Our best hope is a future that brings these things together.
That is the golden thread: that is why we seek out actions that embody the story of system-change via an alternative system that we model AND that challenge to the existing system at the same time. Again, a good possible example of this could be pop-up allotments / ecovillages down the route of HS2. That is something that tells the story of transformative (and deep) adaptation.
A liveable future is probably going to require relocalised living AND nvda.

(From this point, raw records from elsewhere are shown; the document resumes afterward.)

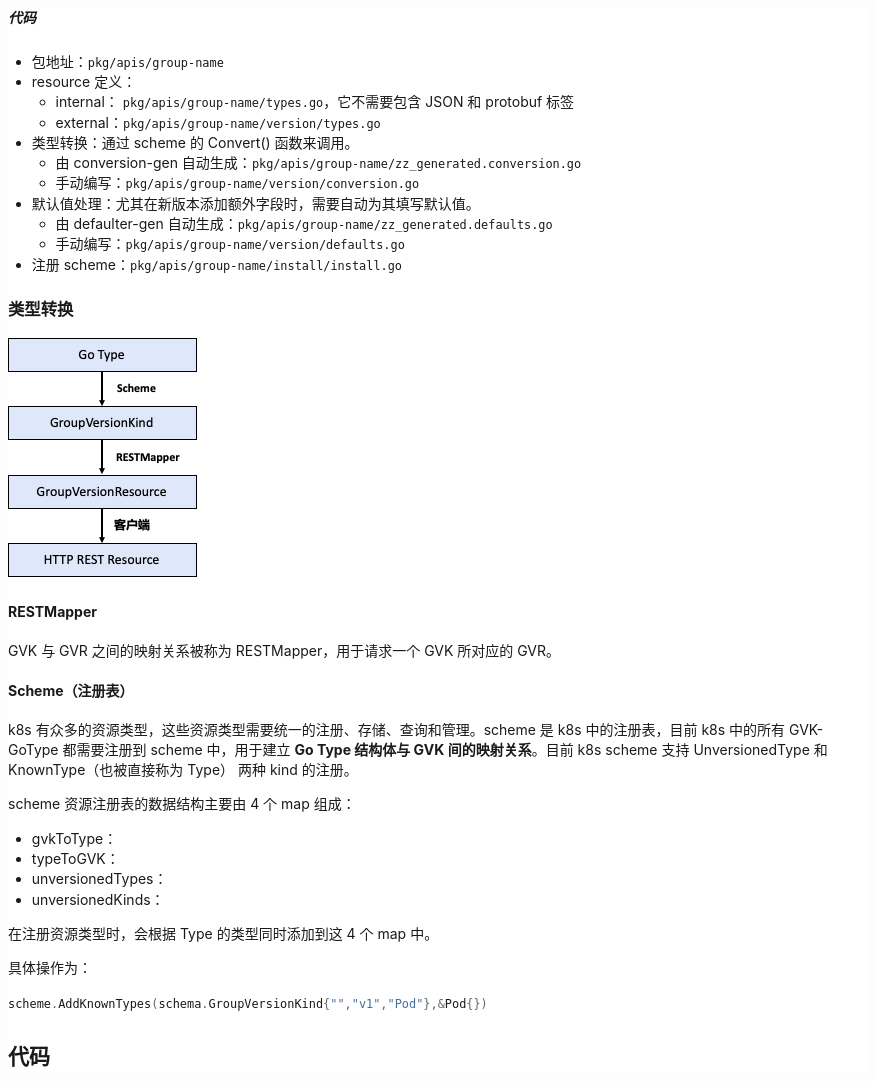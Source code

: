 ##### 代码

- 包地址：`pkg/apis/group-name`
- resource 定义：
  - internal： `pkg/apis/group-name/types.go`，它不需要包含 JSON 和 protobuf 标签
  - external：`pkg/apis/group-name/version/types.go`
- 类型转换：通过 scheme 的 Convert() 函数来调用。
  - 由 conversion-gen 自动生成：`pkg/apis/group-name/zz_generated.conversion.go`
  - 手动编写：`pkg/apis/group-name/version/conversion.go`
- 默认值处理：尤其在新版本添加额外字段时，需要自动为其填写默认值。
  - 由 defaulter-gen 自动生成：`pkg/apis/group-name/zz_generated.defaults.go`
  - 手动编写：`pkg/apis/group-name/version/defaults.go`
- 注册 scheme：`pkg/apis/group-name/install/install.go`

### 类型转换

![image-20230304153815952](figures/image-20230304153815952.png)

#### RESTMapper

GVK 与 GVR 之间的映射关系被称为 RESTMapper，用于请求一个 GVK 所对应的 GVR。

#### Scheme（注册表）

k8s 有众多的资源类型，这些资源类型需要统一的注册、存储、查询和管理。scheme 是 k8s 中的注册表，目前 k8s 中的所有 GVK-GoType 都需要注册到 scheme 中，用于建立 **Go Type 结构体与 GVK 间的映射关系**。目前 k8s scheme 支持 UnversionedType 和 KnownType（也被直接称为 Type） 两种 kind 的注册。

scheme 资源注册表的数据结构主要由 4 个 map 组成：

- gvkToType：
- typeToGVK：
- unversionedTypes：
- unversionedKinds：

在注册资源类型时，会根据 Type 的类型同时添加到这 4 个 map 中。

具体操作为：

```go
scheme.AddKnownTypes(schema.GroupVersionKind{"","v1","Pod"},&Pod{})
```

## 代码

What will be truly transformative IMHO is if these get done simultaneously.
TrAd in summary
Transformative Adaptation as reconceived here is thus an approach that is both/and:
>mitigation AND adaptation simultaneously;
>a role for deep adaptation but WITHOUT assuming we are already condemned to societal collapse;
>facing up to climate and ecology deterioration and decline without pretence or denial AND believing in a positive vision for a better life;
>modelling a different future bottom up on the ground AND continuing to carve the space for that future out thru NVDA.
My belief is that this is the vision that can unify us and point a way forward for a realistic mass movement.
Conclusions
It bears repeating that the real prize would be an alliance, a deep collaboration between (eg) the Transition Towns movement and XR. This could start to form the movement of movements we need. And TrAd can in particular be a framework for the utterly-like-minded emerging ‘Climate Emergency Centres’.
If we only talk/do DA, then we’ll be accused of giving up. A gulf will open up between the localisers/‘crusties’ etc and the political types. But can’t great, unprecedented strength be found if we were to really bring these two distinct types together? TrAd is a way to do that. It’s never been done before at scale. But now is the time. Through actions like creating a series of pop up allotments or even of ecovillages on the HS2 route and being serious about defending them as part of a strategy of growing food while stopping HS2. Or through guerrilla gardening at scale. Or through defending taking back land for the landless.
Obviously there are important precedents for this kind of approach in wonderful projects like GrowHeathrow. But the vision and framework for it at scale is new.
We should drop much of what we think we know: including the rash assumption that we KNOW what the future will hold. The humble, precautious, unknowing attitude to the future is exactly what TrAd cultivates and invites. We need to move into an unknown uncertain future in a way that does not presume that we know that the future will be good – or bad. This is exactly what TrAd enables us to do. It protects against the worst, while inviting and seeking to manifest the best.